For Whom the BID Tolls in Alexandria

BID dies in City Hall.

”It ended up an orphan.” — Vice Mayor Justin Wilson

This is the way the BID ends, not with a bang but with a whimper.

At the close of the Alexandria City Council meeting on Sept. 12, City Manager Mark Jinks officially announced his recommendation that the City Council no longer consider the proposed Business Improvement District (BID) for Old Town.
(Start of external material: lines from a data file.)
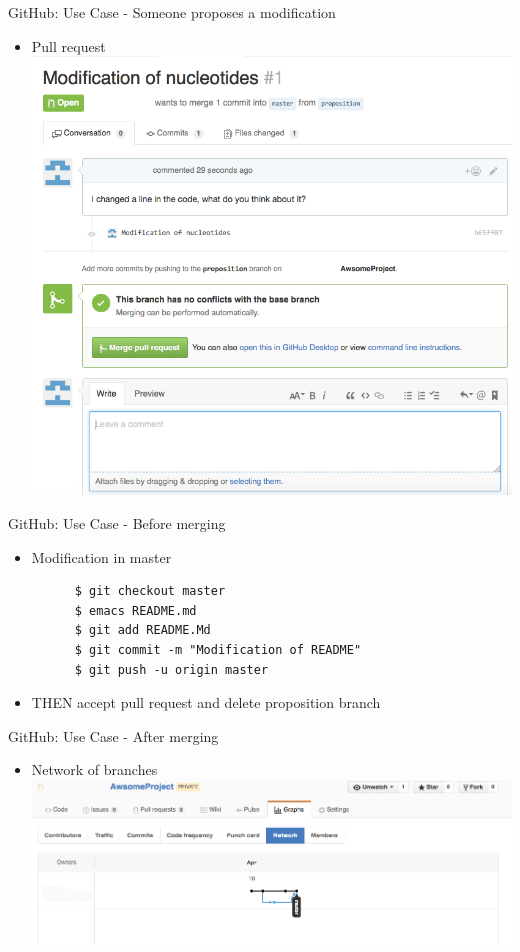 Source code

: \begin{frame}[fragile]{GitHub: Use Case - Someone proposes a modification}
  \begin{itemize}
  \item Pull request
    \includegraphics[width=\textwidth]{images/hosting_services_use_case_8.png}
  \end{itemize}
\end{frame}


\begin{frame}[fragile]{GitHub: Use Case - Before merging}
  \begin{itemize}
  \item Modification in master
    \begin{lstlisting}
      $ git checkout master
      $ emacs README.md
      $ git add README.Md
      $ git commit -m "Modification of README"
      $ git push -u origin master
    \end{lstlisting}
  \item THEN accept pull request and delete proposition branch
  \end{itemize}
\end{frame}

\begin{frame}[fragile]{GitHub: Use Case - After merging}
  \begin{itemize}
  \item Network of branches
    \includegraphics[width=\textwidth]{images/hosting_services_use_case_9.png}
  \end{itemize}
\end{frame}


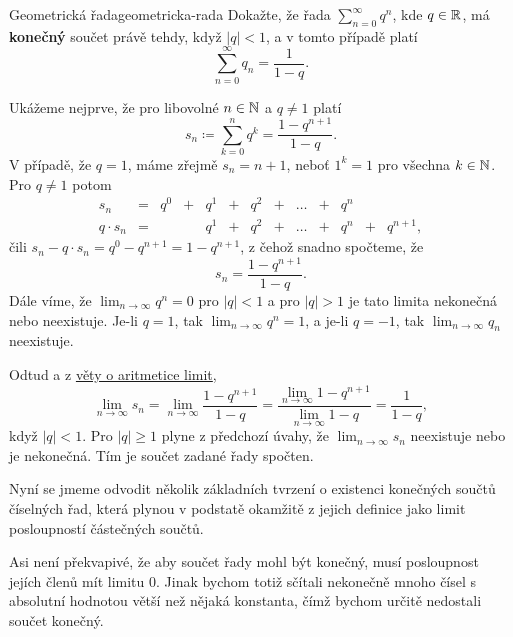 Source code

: \begin{problem}{Geometrická řada}{geometricka-rada}
 Dokažte, že řada $\sum_{n=0}^{\infty} q^{n}$, kde $q \in \mathbb{R}$, má
 \textbf{konečný} součet právě tehdy, když $|q| < 1$, a v tomto případě platí
 \[
  \sum_{n=0}^{\infty} q_n = \frac{1}{1-q}.
 \]
\end{problem}
\begin{probsol}
 Ukážeme nejprve, že pro libovolné $n \in \mathbb{N}$ a $q \neq 1$ platí
 \[
  s_n \coloneqq \sum_{k=0}^n q^{k} = \frac{1 - q^{n+1}}{1 - q}.
 \]
 V případě, že $q = 1$, máme zřejmě $s_n = n + 1$, neboť $1^{k} = 1$ pro všechna
 $k \in \mathbb{N}$. Pro $q \neq 1$ potom
 \begin{equation*}
  \begin{array}{ccccccccccccc}
   s_n & = & q^{0} & + & q^{1} & + & q^{2} & + & \ldots & + & q^{n} & &\\
   q \cdot s_n & = & & & q^{1} & + & q^2 & + & \ldots & + & q^{n} & + & q^{n+1},
  \end{array}
 \end{equation*}
 čili $s_n - q \cdot s_n = q^{0} - q^{n+1} = 1 - q^{n+1}$, z čehož snadno
 spočteme, že
 \[
  s_n = \frac{1-q^{n+1}}{1 - q}.
 \]
 Dále víme, že $\lim_{n \to \infty} q^{n} = 0$ pro $|q| < 1$ a pro $|q| > 1$ je
 tato limita nekonečná nebo neexistuje. Je-li $q = 1$, tak $\lim_{n \to \infty}
 q^{n} = 1$, a je-li $q = -1$, tak $\lim_{n \to \infty} q_n$ neexistuje.

 Odtud a z \hyperref[thm:aritmetika-limit]{věty o aritmetice limit},
 \[
  \lim_{n \to \infty} s_n = \lim_{n \to \infty} \frac{1-q^{n+1}}{1-q} =
  \frac{\lim_{n \to \infty} 1-q^{n+1}}{\lim_{n \to \infty} 1-q} = \frac{1}{1-q},
 \]
 když $|q| < 1$. Pro $|q| \geq 1$ plyne z předchozí úvahy, že $\lim_{n \to
 \infty} s_n$ neexistuje nebo je nekonečná. Tím je součet zadané řady spočten.
\end{probsol}

Nyní se jmeme odvodit několik základních tvrzení o existenci konečných součtů
číselných řad, která plynou v podstatě okamžitě z jejich definice jako limit
posloupností částečných součtů.

Asi není překvapivé, že aby součet řady mohl být konečný, musí posloupnost
jejích členů mít limitu $0$. Jinak bychom totiž sčítali nekonečně mnoho čísel s
absolutní hodnotou větší než nějaká konstanta, čímž bychom určitě nedostali
součet konečný.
A BID is an organized group of businesses and property owners that, funded by a self-imposed tax, would make quality-of-life improvements to Old Town and help push for greater regional awareness of Old Town businesses. After two years of study, the BID Exploratory Committee put forward a proposal for a special tax district in Old Town that would be the first step towards establishing a BID. The proposal was vehemently opposed by other local businesses that, among other concerns, said the extra tax could cripple an already overburdened commercial sector. Citing public feedback from the business community against the idea, the City Council voted against the creation of the special tax district and proposed that a revised plan be put forward to a vote by local businesses, and the tax district could be established if the BID was approved by 55 percent of the businesses.

“The exploratory committee felt they put forward what was requested by the council and further study would duplicate those efforts,” said Jinks. “It was decided that the 55 percent threshold was not attainable.”
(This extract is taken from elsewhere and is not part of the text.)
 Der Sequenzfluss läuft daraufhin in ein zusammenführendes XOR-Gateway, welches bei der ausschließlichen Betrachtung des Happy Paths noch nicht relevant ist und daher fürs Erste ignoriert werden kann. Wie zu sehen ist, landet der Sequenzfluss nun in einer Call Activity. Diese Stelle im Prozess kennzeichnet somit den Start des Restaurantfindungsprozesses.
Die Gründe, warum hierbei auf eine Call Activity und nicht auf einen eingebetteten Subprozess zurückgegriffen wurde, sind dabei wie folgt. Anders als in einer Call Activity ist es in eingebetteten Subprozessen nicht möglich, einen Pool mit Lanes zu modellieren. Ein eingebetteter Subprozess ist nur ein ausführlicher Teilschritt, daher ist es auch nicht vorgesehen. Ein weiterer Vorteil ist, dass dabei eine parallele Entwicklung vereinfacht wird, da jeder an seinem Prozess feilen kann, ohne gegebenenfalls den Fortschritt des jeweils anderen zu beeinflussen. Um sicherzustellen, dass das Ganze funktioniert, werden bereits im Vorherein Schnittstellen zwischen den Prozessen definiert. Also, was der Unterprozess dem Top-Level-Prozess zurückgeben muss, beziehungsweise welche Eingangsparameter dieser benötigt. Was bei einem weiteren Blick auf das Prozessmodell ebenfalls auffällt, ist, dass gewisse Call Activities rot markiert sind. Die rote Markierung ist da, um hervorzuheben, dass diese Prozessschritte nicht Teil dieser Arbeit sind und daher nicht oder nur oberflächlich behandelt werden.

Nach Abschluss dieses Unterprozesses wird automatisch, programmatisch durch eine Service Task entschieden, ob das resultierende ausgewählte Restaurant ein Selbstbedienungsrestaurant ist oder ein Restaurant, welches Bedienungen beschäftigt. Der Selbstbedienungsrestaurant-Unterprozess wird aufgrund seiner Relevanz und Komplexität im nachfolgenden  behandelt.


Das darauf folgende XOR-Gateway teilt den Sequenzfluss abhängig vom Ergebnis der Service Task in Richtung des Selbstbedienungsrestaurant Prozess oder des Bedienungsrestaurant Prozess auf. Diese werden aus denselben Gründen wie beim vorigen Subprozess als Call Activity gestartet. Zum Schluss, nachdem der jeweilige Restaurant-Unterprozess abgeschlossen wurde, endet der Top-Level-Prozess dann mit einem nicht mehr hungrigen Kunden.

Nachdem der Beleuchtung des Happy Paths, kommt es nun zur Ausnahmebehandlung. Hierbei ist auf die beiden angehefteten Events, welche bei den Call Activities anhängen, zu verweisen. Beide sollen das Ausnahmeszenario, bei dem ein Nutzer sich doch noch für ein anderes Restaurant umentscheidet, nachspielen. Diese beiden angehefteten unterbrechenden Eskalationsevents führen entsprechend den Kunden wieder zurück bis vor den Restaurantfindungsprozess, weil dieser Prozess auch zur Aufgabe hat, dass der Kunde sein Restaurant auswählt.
Jinks noted that many on the exploratory committee were local business owners themselves who had volunteered time for the study away from their stores, which they couldn’t continue to do for the duration it would take for another BID proposal.

But while the BID is dead for now, discussions on the council indicated the idea could resurface in a few years. Jinks and several members of the City Council expressed support for the idea of a BID in some form or another to combat changes facing the city. Some pointed to The Wharf opening in D.C., a $2 billion investment in waterfront properties many on the dais saw as a direct challenge.

“We’ve had almost a lock on downtown waterfront kind of entertainment, restaurant, and retail opportunities,” said Jinks. “Now, with the work in the district, there is going to be major competition. It may be something we revisit in a couple years. Right now, it’s wait and see.”

After the meeting, members of the City Council expressed their mixed feelings about the decision.

“I appreciate the work on all sides that went into this. Many of the issues the BID would address could be addressed by the city,” said Silberberg, pointing to a recent commitment by the city to do landscaping work on the tree wells. “But the main issues of Old Town businesses, parking and [competition from the internet], I don’t think a BID was going to fix those.”

Others on the council said, like Jinks, they believe the idea of the BID will likely be revisited in the future.

“It ended up an orphan,” said Vice Mayor Justin Wilson. “It’s still a good idea, and it will probably eventually come back… There’s broad support for improvements to Old Town that we haven’t been able to prioritize given our tough budget.”

“It’s a tool that will have to be implemented sometime soon,” said Councilman John Chapman. “It’s unfortunate it couldn’t move forward. We’ll have to see how competitive the southwest D.C. waterfront will be.”